Hank Zeybel Takes Readers Along for
One Hell of a Ride

Retired U.S. Air Force Lt. Col. Henry Zeybel has written scores of book reviews for this magazine’s “Books in Review II” online page. Though we’ve never met in person, as the page’s editor, I’ve assigned, edited, and posted all those reviews and have exchanged hundreds of emails with him since we published his first review in October 2014. I’ve lost count of how many reviews he’s written for us, but it’s at least 150 and probably more than 200. And he’s still regularly producing first-rate reviews for us today, in his 89th year. I am a big fan of his work and his work ethic.

Hank Zeybel wrote and published three novels in the 1980s. Wings of Fire and Gunship: Spectre of War are based on his two tours of duty in the Vietnam War. He served as a navigator on USAF C-130 Hercules “Trash Haulers” during his 1968-69 first tour, and as a navigator/bombardier on AC-130 Spectre Gunships during his second one in 1971-72. His third novel, The First Ace is based on Zeybel’s friendships with F-4 Phantom jet fighter pilots, including Robin Olds, the famed World War II and Vietnam War ace.

Now comes Hank Zeybel’s first book of nonfiction, Along for the Ride: Navigating Through the Cold War, Vietnam, Laos & More (Casemate, 288 pp. $34.95, paper), a tour de force of an autobiography. The book is filled with captivating and introspective looks at every part of Zeybel’s life, primarily his military career, growing up in Pittsburgh, and the eventful forty-plus years since he retired from the Air Force in 1976.

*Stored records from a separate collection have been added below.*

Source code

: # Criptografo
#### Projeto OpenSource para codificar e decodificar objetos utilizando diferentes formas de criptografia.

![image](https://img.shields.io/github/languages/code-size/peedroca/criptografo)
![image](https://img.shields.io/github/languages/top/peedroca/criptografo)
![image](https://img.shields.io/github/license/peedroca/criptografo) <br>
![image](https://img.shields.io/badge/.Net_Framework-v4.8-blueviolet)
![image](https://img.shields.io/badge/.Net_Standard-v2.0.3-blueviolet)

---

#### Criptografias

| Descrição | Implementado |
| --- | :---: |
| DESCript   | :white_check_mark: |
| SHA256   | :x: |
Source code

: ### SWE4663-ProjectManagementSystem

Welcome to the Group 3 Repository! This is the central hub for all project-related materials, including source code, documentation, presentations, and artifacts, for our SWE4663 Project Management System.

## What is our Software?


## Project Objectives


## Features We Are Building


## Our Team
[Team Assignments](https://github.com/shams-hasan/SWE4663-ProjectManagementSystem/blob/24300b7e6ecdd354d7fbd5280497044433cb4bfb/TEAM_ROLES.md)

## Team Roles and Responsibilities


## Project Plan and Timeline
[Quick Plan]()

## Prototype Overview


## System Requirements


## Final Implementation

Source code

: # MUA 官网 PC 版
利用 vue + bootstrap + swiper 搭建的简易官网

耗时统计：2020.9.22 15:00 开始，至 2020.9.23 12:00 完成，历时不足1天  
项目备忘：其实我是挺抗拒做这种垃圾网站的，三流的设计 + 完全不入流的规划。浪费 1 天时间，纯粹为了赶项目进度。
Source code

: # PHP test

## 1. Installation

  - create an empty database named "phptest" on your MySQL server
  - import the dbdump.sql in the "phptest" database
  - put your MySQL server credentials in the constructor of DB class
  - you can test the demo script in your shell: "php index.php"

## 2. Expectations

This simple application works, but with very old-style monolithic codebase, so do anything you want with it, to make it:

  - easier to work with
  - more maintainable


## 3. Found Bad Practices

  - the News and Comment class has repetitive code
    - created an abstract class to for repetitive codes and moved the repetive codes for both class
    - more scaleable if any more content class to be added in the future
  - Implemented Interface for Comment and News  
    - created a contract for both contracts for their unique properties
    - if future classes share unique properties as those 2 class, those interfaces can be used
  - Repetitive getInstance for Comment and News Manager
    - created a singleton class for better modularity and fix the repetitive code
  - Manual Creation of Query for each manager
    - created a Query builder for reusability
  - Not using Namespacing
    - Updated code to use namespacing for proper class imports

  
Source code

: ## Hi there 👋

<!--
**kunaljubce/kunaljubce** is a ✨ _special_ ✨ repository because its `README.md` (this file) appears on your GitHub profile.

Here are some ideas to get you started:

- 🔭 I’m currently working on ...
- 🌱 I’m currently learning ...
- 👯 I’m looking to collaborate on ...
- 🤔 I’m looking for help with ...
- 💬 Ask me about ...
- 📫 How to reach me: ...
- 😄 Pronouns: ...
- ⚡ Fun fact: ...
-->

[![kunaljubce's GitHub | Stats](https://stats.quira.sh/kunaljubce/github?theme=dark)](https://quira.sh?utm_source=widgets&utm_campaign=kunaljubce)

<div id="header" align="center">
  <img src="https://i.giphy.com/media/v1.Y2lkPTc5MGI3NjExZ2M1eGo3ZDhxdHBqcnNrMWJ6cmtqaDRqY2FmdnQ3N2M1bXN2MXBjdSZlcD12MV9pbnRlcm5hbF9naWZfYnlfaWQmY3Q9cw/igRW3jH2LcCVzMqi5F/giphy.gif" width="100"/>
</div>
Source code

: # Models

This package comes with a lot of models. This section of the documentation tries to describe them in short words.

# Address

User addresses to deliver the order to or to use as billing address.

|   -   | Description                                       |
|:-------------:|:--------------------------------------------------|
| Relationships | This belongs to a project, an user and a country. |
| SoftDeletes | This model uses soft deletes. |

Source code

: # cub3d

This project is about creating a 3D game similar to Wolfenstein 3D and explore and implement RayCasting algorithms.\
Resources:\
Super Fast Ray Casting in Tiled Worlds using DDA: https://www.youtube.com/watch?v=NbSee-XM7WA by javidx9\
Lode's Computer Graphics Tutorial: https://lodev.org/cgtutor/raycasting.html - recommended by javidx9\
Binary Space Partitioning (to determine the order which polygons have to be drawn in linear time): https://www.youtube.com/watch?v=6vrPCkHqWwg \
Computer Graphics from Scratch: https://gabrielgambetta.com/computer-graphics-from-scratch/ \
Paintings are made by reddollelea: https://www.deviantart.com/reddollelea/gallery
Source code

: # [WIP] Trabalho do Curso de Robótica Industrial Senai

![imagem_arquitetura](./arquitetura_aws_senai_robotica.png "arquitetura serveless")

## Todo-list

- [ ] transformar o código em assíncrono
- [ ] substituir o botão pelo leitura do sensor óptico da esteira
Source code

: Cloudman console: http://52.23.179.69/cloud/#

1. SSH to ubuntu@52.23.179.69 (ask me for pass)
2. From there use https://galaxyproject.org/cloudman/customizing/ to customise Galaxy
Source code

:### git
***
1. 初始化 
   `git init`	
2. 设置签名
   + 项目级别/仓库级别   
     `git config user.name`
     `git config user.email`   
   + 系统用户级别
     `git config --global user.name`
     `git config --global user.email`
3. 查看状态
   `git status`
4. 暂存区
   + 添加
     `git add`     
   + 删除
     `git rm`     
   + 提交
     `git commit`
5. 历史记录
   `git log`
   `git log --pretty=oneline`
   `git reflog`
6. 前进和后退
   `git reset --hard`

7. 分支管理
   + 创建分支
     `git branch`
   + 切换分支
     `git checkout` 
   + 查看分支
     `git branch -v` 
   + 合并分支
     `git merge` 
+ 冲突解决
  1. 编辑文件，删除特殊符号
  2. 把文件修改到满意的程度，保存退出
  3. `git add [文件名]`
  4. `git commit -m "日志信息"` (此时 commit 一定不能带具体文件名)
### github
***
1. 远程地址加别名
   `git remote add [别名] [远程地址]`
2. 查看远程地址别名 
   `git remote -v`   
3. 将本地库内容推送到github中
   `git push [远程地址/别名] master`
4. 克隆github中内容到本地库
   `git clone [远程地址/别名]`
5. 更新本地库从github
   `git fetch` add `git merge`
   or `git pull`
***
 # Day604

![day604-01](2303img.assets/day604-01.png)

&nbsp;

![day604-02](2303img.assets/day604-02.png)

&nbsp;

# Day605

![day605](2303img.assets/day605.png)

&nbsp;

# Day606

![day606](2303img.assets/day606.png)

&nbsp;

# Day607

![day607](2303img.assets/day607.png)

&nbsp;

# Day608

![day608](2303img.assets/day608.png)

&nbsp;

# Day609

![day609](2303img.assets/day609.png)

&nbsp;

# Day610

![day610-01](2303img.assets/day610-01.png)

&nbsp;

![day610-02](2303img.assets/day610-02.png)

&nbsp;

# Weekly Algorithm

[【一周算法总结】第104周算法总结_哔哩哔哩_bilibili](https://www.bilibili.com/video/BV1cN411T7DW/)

The most vivid writing comes in the sections—including the riveting opening chapter, “Downtown Tchepone”—in which Zeybel takes the reader along with him inside the Spectre Gunships he crewed on during his hazardous second tour of duty. The depictions of the 13-man crew dodging surface-to-air missiles over the Ho Chi Minh Trail stand among the most evocative air-combat writing in the Vietnam War literary canon.

Zeybel’s sections on the 775 combat support sorties he flew inside C-130 Hercules transports during his first tour in 1967-68 come in a close second in the verisimilitude department. We get many evocations of what it was like, as he puts it, “transporting the alive, wounded, and dead; relocating villagers; and performing an endless list of mundane tasks.”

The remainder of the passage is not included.